North Korea has said it is considering carrying out a missile strike on Guam, where the US has a military base.
The news follows recent economic sanctions imposed on North Korea by the international community which have severely restricted its exports.
The nuclear threat from Pyongyang appears to be growing, amid reports it has managed to make a nuclear warhead small enough to fit inside a missile.
North Korea has claimed it now has the ability to hit mainland US with its long range missiles.
Investment experts were swift to remark on the impact of the war of words on markets - and how this will hit your clients' investment pots.
John Redwood, chief global strategist at Charles Stanley, said the most likely outcome from this escalating war of words is still the avoidance of war.
He noted this new rhetoric comes hard on the heels of an agreement between the US, China, Japan, Russia and South Korea that they will pursue a peaceful approach to North Korea’s weapons development.
“Reports reached the media that maybe North Korea has developed a nuclear weapon that can be attached to a ballistic missile rather sooner than people feared.

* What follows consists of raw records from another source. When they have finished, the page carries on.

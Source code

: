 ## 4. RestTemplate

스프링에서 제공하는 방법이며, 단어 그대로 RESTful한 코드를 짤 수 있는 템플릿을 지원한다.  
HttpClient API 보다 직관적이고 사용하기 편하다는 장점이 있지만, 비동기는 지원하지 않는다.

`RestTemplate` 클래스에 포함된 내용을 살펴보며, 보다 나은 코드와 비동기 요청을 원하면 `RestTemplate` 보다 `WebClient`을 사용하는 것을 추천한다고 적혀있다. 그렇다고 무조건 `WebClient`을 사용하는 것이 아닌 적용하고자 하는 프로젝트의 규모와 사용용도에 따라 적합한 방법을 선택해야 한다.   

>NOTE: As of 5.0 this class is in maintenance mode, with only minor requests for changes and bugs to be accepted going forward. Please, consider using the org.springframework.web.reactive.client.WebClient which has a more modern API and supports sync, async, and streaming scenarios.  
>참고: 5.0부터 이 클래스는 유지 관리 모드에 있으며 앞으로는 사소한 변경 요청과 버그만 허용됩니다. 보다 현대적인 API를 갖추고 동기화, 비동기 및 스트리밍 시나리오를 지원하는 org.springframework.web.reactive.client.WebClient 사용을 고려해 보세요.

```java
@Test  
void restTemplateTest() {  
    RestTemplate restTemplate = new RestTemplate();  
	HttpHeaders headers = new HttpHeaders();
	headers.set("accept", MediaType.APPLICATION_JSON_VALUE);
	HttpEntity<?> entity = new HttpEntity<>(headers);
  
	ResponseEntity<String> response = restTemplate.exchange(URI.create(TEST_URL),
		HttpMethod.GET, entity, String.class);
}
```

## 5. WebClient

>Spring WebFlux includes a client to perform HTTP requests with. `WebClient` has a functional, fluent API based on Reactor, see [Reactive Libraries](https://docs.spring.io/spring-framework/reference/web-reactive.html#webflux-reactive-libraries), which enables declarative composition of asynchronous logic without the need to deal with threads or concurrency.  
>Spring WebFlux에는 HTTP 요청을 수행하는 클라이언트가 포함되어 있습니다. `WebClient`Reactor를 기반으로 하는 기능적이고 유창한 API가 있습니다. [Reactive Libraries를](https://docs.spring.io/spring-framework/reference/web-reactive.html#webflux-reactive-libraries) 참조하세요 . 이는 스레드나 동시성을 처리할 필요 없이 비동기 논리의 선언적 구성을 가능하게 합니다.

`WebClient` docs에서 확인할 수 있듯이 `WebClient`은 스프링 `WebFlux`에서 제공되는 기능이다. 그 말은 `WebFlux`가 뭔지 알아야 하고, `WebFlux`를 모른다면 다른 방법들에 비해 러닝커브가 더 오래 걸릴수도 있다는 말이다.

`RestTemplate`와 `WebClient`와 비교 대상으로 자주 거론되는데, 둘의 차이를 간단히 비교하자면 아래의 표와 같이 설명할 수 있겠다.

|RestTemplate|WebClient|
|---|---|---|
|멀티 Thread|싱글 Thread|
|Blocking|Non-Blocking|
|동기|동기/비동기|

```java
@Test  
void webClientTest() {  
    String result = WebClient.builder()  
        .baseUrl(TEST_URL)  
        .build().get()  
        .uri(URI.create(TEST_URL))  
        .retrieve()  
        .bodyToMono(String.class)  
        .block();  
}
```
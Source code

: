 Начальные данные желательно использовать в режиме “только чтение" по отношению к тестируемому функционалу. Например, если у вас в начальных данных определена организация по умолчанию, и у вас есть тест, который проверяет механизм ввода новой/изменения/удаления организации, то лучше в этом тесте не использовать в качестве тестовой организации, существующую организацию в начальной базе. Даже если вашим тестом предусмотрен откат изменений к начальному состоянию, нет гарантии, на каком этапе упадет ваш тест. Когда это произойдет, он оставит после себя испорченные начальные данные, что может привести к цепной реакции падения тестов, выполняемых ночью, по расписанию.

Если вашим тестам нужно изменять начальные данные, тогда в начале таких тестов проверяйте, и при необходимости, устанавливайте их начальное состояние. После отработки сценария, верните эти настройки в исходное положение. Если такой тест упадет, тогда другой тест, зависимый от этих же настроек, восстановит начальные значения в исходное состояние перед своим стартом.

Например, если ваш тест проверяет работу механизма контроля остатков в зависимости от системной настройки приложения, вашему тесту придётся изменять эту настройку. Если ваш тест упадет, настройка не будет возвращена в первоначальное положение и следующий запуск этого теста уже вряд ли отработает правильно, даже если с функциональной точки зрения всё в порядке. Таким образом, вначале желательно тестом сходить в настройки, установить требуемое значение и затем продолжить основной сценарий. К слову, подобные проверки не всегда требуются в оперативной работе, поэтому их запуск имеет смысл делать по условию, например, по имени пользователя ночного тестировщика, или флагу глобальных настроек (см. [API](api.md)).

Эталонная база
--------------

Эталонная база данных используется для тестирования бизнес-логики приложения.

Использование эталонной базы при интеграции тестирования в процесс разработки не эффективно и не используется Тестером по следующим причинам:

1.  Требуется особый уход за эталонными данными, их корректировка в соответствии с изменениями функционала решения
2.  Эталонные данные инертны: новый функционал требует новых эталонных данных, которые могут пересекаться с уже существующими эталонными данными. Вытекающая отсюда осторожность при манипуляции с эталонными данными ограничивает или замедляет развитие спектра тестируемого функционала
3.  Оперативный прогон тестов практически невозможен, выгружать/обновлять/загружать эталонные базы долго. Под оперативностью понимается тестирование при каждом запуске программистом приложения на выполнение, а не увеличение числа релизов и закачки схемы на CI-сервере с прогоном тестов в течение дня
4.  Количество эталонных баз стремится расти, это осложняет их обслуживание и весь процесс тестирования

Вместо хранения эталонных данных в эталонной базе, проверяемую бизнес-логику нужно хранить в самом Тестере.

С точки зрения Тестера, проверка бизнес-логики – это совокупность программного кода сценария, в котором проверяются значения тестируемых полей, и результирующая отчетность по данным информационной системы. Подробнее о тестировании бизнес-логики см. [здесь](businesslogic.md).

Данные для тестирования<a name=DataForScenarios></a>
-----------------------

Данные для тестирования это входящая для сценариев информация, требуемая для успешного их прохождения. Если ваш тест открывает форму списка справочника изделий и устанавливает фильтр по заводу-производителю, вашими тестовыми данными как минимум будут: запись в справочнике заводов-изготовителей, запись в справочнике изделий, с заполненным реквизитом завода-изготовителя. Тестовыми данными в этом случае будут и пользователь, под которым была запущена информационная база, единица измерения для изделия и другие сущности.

"Mr Trump said, if the US is threatened by North Korea, it would be met with "fire and fury like the world has never seen".

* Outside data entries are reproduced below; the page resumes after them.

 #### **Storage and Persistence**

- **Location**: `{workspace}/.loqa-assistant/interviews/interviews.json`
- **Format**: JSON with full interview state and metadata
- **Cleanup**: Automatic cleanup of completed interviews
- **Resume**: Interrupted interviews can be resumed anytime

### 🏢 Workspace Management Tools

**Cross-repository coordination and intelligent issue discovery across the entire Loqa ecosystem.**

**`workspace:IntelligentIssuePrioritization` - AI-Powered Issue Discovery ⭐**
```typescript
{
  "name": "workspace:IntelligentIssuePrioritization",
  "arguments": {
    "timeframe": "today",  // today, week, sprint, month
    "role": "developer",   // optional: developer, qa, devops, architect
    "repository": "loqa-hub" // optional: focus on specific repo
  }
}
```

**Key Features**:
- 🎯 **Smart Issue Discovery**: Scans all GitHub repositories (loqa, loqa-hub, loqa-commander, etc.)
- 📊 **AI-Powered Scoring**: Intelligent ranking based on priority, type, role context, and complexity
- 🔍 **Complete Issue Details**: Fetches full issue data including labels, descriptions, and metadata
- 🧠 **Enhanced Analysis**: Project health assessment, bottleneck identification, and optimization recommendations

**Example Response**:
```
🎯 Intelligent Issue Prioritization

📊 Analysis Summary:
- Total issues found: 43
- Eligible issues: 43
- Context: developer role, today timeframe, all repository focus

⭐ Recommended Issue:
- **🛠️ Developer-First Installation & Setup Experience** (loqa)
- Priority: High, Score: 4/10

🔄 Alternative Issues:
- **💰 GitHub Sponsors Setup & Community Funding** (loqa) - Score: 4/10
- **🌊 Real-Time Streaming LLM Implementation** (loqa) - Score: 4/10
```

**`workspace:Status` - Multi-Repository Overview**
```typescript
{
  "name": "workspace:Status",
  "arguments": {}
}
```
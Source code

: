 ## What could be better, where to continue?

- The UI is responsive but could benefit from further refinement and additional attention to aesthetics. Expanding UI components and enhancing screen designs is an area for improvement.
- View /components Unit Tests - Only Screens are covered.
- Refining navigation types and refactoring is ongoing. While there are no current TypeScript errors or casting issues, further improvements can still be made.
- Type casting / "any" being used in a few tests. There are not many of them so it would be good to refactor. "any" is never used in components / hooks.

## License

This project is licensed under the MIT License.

"This naturally invited similar rhetorical responses from North Korea. They decided to raise the spectre of a missile attack on the area around the US island military base of Guam which is close enough to be within their possible range.
“There was no formal statement from the US administration that its policy has changed. The US is still a supporter of the UN resolution requiring member states to seek a diplomatic solution.
"South Korea remains keen to reduce tensions with its neighbours and is not calling for military escalation by its ally the US. The most likely outcome remains the avoidance of war.
"There is no military option for the US that avoids substantial damage to South Korea, and no military option for North Korea that allows victory."
Mr Redwood noted markets in Asia fell slightly on the heightened verbal tensions.
“This seems like a proportionate response to a crisis so far characterised by intemperate language,” he added.
Julian Chillingworth, chief investment officer at Rathbones, noted rising tensions caused the US market to give up gains yesterday (8 August) in spite of record jobs data.